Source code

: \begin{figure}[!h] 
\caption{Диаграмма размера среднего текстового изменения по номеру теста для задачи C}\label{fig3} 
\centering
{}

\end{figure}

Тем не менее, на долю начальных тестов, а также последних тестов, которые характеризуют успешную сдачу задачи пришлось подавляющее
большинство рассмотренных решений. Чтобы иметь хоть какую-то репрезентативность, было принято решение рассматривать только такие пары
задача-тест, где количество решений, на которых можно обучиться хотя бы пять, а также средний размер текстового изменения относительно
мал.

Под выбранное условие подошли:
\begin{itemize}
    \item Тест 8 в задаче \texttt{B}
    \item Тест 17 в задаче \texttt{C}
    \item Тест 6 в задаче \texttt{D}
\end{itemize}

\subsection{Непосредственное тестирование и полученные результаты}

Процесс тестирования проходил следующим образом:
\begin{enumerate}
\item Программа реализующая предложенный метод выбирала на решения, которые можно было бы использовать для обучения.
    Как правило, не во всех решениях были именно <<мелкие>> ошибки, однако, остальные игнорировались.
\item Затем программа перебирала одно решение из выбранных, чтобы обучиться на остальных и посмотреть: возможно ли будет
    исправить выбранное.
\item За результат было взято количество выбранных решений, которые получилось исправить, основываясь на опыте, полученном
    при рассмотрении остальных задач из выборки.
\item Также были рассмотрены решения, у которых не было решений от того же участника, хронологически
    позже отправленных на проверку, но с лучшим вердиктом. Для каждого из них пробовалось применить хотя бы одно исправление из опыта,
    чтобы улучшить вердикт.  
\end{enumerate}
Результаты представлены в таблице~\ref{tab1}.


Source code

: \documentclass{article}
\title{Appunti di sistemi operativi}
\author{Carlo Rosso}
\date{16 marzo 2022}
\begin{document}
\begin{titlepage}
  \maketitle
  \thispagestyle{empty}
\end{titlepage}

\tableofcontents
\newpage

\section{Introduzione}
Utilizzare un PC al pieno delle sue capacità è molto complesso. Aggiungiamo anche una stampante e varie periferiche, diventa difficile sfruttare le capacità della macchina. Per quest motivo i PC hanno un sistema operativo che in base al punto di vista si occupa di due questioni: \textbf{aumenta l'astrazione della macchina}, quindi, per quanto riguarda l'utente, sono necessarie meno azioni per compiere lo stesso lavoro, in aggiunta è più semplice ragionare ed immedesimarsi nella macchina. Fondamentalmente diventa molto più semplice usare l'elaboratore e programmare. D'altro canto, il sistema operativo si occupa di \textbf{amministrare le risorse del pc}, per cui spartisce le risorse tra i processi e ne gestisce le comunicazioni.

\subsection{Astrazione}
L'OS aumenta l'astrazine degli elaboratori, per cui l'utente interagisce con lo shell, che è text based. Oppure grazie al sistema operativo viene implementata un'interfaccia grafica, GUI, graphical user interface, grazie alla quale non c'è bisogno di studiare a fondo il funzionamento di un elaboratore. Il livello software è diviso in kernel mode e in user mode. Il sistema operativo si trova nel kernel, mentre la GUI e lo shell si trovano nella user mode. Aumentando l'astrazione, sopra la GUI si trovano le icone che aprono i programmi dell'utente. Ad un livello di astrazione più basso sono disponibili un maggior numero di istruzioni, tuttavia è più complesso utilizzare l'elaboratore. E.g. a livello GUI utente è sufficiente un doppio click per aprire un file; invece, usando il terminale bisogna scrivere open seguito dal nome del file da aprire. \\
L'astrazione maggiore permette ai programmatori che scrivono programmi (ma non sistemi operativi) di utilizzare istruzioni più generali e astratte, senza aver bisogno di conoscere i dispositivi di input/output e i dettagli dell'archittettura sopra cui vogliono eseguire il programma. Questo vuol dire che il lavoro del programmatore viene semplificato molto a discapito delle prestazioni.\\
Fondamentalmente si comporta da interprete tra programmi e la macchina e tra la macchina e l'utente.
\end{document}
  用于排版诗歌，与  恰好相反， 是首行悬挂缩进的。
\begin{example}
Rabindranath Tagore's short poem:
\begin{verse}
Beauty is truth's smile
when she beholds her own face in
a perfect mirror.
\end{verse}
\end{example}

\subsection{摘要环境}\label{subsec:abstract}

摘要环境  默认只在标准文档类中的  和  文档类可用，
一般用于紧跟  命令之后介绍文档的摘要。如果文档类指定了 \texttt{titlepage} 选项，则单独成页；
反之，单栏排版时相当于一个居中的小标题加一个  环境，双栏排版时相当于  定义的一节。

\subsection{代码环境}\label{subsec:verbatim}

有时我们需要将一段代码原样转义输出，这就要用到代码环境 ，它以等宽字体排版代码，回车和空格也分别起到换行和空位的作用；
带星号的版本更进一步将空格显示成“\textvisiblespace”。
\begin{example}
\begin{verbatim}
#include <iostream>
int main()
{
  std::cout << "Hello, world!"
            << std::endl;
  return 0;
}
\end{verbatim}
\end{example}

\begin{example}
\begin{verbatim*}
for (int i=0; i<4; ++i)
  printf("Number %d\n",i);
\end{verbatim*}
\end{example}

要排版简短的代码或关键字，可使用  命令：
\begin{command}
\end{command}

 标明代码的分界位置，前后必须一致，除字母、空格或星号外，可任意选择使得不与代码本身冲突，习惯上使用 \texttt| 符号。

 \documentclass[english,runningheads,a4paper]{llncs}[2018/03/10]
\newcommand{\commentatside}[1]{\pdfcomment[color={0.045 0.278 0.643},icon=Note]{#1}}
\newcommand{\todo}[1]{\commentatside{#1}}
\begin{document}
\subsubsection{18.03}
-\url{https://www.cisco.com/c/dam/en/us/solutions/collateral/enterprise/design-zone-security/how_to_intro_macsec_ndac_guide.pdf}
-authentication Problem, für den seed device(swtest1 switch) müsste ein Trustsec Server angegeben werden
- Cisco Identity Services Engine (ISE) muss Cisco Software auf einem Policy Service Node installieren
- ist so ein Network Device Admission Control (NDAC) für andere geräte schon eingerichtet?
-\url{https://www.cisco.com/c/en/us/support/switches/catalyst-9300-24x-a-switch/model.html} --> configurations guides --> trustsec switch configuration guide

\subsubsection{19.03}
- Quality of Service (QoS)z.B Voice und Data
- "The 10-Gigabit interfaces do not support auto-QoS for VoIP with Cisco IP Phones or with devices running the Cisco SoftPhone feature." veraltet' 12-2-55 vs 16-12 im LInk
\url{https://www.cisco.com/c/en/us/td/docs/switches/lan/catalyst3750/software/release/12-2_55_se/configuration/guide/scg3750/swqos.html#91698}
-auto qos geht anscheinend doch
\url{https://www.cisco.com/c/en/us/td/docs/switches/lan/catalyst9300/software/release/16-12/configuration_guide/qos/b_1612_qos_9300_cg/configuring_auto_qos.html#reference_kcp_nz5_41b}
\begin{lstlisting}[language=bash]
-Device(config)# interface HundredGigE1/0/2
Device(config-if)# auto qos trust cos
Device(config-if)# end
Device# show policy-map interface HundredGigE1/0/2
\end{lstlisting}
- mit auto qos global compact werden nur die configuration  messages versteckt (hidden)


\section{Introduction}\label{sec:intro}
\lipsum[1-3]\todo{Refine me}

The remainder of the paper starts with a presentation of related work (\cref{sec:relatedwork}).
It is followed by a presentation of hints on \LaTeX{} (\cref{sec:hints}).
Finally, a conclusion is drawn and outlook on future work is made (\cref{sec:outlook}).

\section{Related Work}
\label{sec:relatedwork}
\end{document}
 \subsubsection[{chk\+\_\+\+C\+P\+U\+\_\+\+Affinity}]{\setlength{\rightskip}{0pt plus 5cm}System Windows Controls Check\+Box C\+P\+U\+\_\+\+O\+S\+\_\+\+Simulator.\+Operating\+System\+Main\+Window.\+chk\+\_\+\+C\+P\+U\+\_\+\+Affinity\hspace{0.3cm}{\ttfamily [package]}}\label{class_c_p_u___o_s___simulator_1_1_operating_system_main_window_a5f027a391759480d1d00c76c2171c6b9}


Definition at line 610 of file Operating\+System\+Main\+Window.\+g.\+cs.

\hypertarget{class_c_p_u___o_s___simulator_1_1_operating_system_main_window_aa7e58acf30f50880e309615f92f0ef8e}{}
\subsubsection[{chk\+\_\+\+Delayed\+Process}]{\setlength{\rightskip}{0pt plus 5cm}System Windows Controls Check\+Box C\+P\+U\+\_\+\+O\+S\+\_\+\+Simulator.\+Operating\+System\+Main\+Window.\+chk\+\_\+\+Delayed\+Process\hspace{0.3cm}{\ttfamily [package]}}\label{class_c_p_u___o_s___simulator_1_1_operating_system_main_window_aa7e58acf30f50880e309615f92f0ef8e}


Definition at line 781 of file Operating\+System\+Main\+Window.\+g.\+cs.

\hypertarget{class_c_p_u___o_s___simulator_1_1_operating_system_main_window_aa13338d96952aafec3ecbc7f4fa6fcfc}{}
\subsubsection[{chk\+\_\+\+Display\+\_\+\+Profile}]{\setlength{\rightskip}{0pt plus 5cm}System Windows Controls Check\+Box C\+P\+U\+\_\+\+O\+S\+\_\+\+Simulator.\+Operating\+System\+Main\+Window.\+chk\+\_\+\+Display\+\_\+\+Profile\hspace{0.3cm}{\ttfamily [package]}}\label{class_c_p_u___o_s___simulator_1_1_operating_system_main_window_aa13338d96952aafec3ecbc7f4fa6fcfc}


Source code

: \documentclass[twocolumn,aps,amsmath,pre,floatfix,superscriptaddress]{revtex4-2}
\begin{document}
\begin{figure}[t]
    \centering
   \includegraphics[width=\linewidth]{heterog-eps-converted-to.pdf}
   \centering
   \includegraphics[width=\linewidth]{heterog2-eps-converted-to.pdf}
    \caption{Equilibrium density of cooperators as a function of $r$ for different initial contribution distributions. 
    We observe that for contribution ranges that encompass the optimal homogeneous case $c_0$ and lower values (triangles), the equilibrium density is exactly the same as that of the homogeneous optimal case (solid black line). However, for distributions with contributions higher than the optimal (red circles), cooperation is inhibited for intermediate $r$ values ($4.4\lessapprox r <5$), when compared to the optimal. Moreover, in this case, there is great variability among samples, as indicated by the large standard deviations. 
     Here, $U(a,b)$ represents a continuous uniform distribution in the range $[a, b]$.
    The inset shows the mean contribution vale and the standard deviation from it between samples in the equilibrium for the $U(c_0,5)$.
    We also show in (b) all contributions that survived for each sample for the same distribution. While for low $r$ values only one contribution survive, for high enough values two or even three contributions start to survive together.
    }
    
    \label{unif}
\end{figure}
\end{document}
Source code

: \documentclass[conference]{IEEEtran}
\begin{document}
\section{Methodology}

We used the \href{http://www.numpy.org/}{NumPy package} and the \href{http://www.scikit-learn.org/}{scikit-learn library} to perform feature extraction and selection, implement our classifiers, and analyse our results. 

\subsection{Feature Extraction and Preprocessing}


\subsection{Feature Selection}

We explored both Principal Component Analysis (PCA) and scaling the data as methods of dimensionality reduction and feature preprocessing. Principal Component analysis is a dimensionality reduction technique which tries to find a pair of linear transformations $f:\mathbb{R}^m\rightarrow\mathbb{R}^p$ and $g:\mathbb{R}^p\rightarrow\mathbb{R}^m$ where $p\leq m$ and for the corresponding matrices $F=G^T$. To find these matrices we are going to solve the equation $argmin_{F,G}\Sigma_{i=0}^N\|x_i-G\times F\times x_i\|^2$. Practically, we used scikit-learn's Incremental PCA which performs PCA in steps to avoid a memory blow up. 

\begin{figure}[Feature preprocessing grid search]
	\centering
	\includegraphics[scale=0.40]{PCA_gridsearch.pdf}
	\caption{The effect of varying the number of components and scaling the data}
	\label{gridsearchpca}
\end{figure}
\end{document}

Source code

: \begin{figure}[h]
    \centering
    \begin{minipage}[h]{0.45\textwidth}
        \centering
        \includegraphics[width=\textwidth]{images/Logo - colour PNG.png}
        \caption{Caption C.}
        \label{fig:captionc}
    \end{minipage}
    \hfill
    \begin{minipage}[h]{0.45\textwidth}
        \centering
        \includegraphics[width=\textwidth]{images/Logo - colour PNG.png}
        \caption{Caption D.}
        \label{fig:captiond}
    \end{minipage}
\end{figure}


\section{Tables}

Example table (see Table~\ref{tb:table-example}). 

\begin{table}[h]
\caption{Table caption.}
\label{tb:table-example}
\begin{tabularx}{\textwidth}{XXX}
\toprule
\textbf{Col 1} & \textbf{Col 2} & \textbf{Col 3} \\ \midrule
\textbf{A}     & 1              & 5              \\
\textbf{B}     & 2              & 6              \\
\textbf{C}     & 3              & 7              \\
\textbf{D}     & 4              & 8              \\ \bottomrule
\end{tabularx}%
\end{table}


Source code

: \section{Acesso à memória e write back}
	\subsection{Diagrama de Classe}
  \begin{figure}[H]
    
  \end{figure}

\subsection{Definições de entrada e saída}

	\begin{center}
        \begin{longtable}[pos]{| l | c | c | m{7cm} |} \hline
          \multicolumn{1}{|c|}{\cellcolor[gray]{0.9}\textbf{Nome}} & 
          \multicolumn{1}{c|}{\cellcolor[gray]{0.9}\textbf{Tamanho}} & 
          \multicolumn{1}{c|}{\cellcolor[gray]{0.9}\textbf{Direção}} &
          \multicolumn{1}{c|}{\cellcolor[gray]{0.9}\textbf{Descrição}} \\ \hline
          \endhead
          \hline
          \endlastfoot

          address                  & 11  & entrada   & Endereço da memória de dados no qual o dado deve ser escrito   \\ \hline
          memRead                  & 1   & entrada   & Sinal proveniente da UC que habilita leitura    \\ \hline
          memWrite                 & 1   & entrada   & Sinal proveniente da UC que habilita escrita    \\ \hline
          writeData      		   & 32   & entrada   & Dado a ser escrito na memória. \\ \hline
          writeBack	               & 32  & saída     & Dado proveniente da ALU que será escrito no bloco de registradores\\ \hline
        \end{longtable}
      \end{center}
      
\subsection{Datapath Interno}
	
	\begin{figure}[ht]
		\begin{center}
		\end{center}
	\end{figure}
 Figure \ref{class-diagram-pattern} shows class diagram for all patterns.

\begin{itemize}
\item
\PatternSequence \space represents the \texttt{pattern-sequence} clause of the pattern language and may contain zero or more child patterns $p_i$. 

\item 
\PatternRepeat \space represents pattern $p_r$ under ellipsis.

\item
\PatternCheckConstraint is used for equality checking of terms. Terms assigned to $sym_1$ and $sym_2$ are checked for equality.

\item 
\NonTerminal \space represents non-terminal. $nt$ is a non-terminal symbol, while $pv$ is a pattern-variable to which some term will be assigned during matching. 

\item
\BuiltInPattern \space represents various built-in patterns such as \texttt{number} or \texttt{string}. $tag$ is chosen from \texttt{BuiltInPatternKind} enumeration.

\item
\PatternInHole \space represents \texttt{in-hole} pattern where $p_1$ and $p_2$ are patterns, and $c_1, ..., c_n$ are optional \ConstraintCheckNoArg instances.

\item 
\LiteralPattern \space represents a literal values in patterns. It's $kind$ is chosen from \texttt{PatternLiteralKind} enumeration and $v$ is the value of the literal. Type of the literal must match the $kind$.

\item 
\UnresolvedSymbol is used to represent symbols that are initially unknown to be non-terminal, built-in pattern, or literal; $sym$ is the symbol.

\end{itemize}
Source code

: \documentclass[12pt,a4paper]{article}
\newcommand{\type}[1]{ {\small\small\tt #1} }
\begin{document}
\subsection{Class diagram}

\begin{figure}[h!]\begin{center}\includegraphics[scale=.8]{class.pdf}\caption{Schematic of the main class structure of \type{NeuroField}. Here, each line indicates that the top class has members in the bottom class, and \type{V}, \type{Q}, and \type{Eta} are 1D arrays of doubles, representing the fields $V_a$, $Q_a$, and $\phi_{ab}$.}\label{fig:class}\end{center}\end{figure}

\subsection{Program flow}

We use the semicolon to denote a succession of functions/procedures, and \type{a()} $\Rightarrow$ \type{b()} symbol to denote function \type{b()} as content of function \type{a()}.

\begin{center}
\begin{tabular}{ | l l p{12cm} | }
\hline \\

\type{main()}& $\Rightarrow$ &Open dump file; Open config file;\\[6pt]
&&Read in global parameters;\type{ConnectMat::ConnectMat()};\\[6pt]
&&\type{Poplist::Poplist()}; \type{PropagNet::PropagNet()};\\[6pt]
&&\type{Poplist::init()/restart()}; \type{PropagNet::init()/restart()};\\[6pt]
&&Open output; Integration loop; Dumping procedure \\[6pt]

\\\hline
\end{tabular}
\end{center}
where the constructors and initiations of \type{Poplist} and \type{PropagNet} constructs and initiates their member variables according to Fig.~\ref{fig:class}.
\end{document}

- - - -

- [Aim of the task]: With the data above as the source, tally the lines that include the string "хотя", and give that figure alone.

- [Written reply]: 2